At this point we can now deal with the last part of the initial example, the counting of items. This can be implemented as a generic Map that has the same input and output type, and just maintains a count internally that updates on every call to map(). The example can then be written as:
File source = ... File destination = ... Counter<String> counter = new Counter<String>(); Inputs.text( source ).transferTo( Transforms.map(counter, Outputs.text(destination) )); System.out.println("Nr of lines:"+counter.getCount())
Now I can finally get back to my initial problem that led me to look into this: how to implement a good way to access EntityStates in a Zest™ EntityStore, and perform restores of backups. The current version of accessing EntityStates look like this:
<ThrowableType extends Throwable> void visitEntityStates( EntityStateVisitor<ThrowableType> visitor, ModuleSPI module ) throws ThrowableType; interface EntityStateVisitor<ThrowableType extends Throwable> { void visitEntityState( EntityState entityState ) throws ThrowableType; }
This can now be replaced with:
Input<EntityState, EntityStoreException> entityStates(ModuleSPI module);
Because of the pattern outlined above, users of this will get more information about what’s happening in the traversal, such as if the EntityStore raised an EntityStoreException during the traversal, which they can then handle gracefully. It also becomes easy to add decorators such as maps and filters to users of this. Let’s say you only are interested in EntityState’s of a given type. Then add a filter for this, without changing the consumer.

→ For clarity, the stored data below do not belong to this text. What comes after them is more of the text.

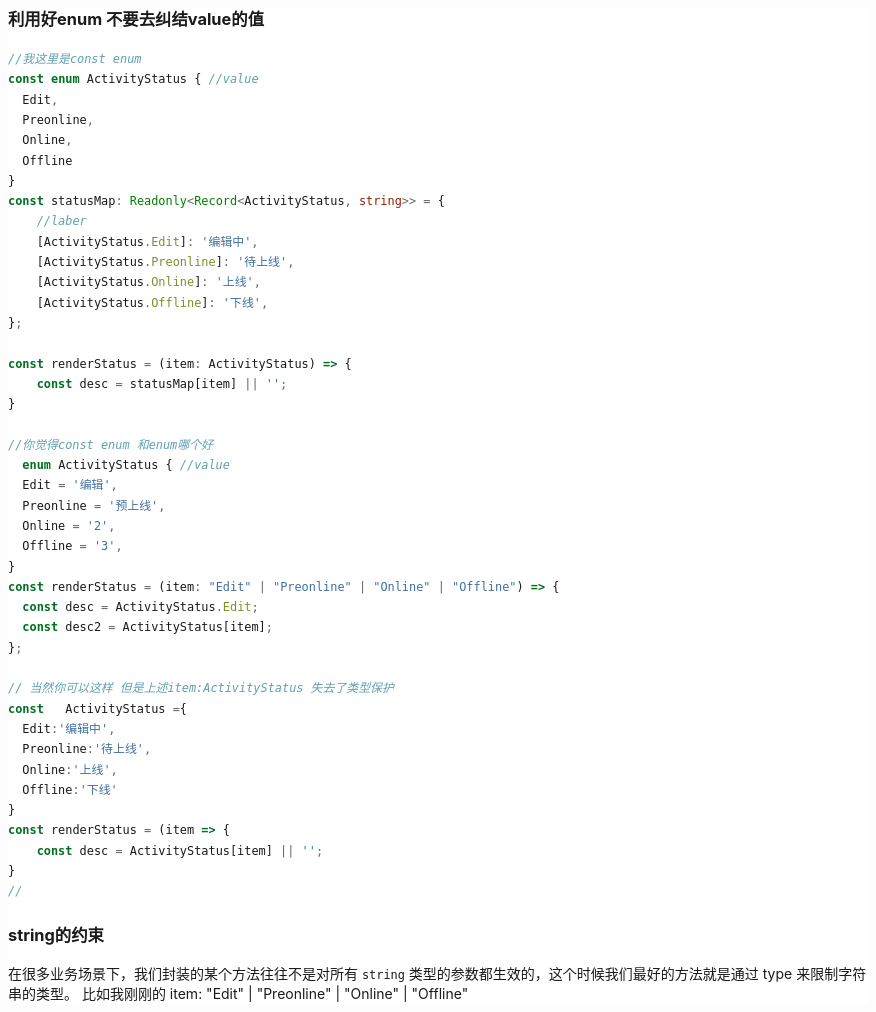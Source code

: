 
### 利用好enum 不要去纠结value的值 
```typescript
//我这里是const enum
const enum ActivityStatus { //value
  Edit,
  Preonline,
  Online,
  Offline
} 
const statusMap: Readonly<Record<ActivityStatus, string>> = { 
    //laber
    [ActivityStatus.Edit]: '编辑中',
    [ActivityStatus.Preonline]: '待上线',
    [ActivityStatus.Online]: '上线',
    [ActivityStatus.Offline]: '下线',
};

const renderStatus = (item: ActivityStatus) => {
    const desc = statusMap[item] || ''; 
} 

//你觉得const enum 和enum哪个好
  enum ActivityStatus { //value
  Edit = '编辑',
  Preonline = '预上线',
  Online = '2',
  Offline = '3',
}
const renderStatus = (item: "Edit" | "Preonline" | "Online" | "Offline") => {
  const desc = ActivityStatus.Edit;
  const desc2 = ActivityStatus[item]; 
}; 

// 当然你可以这样 但是上述item:ActivityStatus 失去了类型保护 
const   ActivityStatus ={
  Edit:'编辑中',
  Preonline:'待上线',
  Online:'上线',
  Offline:'下线'
} 
const renderStatus = (item => {
    const desc = ActivityStatus[item] || ''; 
}  
//
```


### string的约束
在很多业务场景下，我们封装的某个方法往往不是对所有 `string` 类型的参数都生效的，这个时候我们最好的方法就是通过 type 来限制字符串的类型。
比如我刚刚的 item: "Edit" | "Preonline" | "Online" | "Offline"

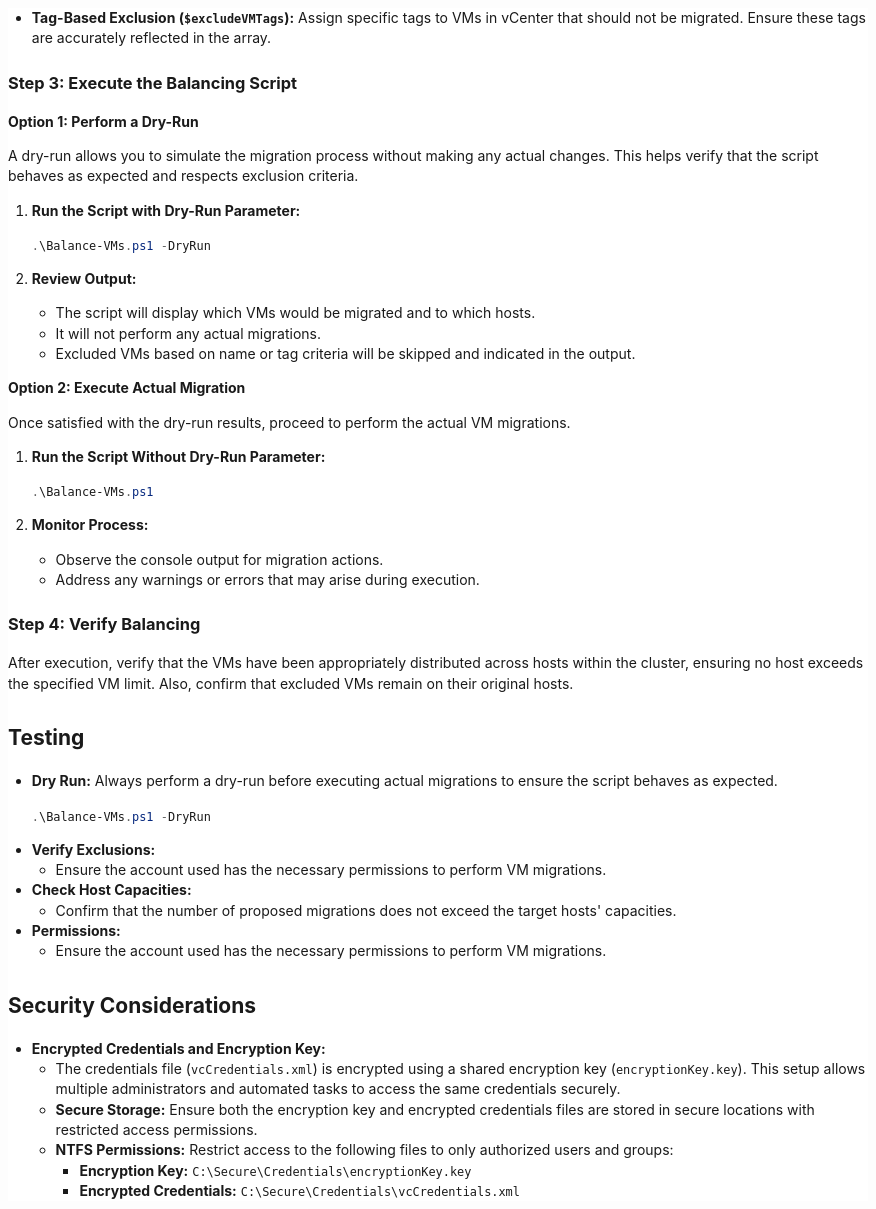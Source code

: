    * **Tag-Based Exclusion (`$excludeVMTags`):** Assign specific tags to VMs in vCenter that should not be migrated. Ensure these tags are accurately reflected in the array.

### Step 3: Execute the Balancing Script

**Option 1: Perform a Dry-Run**

A dry-run allows you to simulate the migration process without making any actual changes. This helps verify that the script behaves as expected and respects exclusion criteria.

1. **Run the Script with Dry-Run Parameter:**
   ```powershell
   .\Balance-VMs.ps1 -DryRun
   ```
   
2. **Review Output:**
   * The script will display which VMs would be migrated and to which hosts.
   * It will not perform any actual migrations.
   * Excluded VMs based on name or tag criteria will be skipped and indicated in the output.

**Option 2: Execute Actual Migration**

Once satisfied with the dry-run results, proceed to perform the actual VM migrations.

1. **Run the Script Without Dry-Run Parameter:**
   ```powershell
   .\Balance-VMs.ps1
   ```

2. **Monitor Process:**
   - Observe the console output for migration actions.
   - Address any warnings or errors that may arise during execution.
   
### Step 4: Verify Balancing
After execution, verify that the VMs have been appropriately distributed across hosts within the cluster, ensuring no host exceeds the specified VM limit. Also, confirm that excluded VMs remain on their original hosts.

## Testing
* **Dry Run:** Always perform a dry-run before executing actual migrations to ensure the script behaves as expected.
  ```powershell
  .\Balance-VMs.ps1 -DryRun
  ```
* **Verify Exclusions:**
  * Ensure the account used has the necessary permissions to perform VM migrations.
* **Check Host Capacities:**
  * Confirm that the number of proposed migrations does not exceed the target hosts' capacities.
* **Permissions:**
  * Ensure the account used has the necessary permissions to perform VM migrations.

## **Security Considerations**
* **Encrypted Credentials and Encryption Key:**
  * The credentials file (`vcCredentials.xml`) is encrypted using a shared encryption key (`encryptionKey.key`). This setup allows multiple administrators and automated tasks to access the same credentials securely.
  * **Secure Storage:** Ensure both the encryption key and encrypted credentials files are stored in secure locations with restricted access permissions.
  * **NTFS Permissions:** Restrict access to the following files to only authorized users and groups:
    * **Encryption Key:** `C:\Secure\Credentials\encryptionKey.key`
    * **Encrypted Credentials:** `C:\Secure\Credentials\vcCredentials.xml`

For importing backup data into an EntityStore, the interface used to look like this:
interface ImportSupport { ImportResult importFrom( Reader in ) throws IOException; }
This ties the EntityStore to only being able to read JSON lines from Reader’s, the client will not know if the IOException raised is due to errors in the Reader or writing in the store, and the ImportResult, which contains a list of exceptions and count of stuff, is quite ugly to create and use. With the I/O API at hand this can now be replaced with:
interface ImportSupport { Output<String,EntityStoreException> importJSON(); }
To use this, given the helpers outlined above, is as simple as:
File backup = ... ImportSupport entityStore = ... Inputs.text(backup).transferTo(entityStore.importJSON());
If the client wants any "extras", such as counting how many objects were imported, this can be done by adding filters as previously shown. If you only want to, say, import entities modified before a particular date (let’s say you know some junk was introduced after a given time), then add a specification filter that performs this check. And so on.
It is quite common while developing software that you have to shuffle data or objects from one input to another output, possible with some transformations in the middle. Usually these things have to be done from scratch, which opens up for errors and badly applied patterns. By introducing a generic Input/Output API that encapsulates and separates these things properly it becomes easier to perform these tasks in a scalable, performant and error-free way, and while still allowing these tasks to be decorated with extra features when needed.
This article has outlined one way to do this, and the API and helpers that I’ve described are available in the current Zest™ Core 1.3-SNAPSHOT in Git (see Zest™ homepage for access details). The idea is to start using it throughout Zest wherever we need to do I/O of the type described here.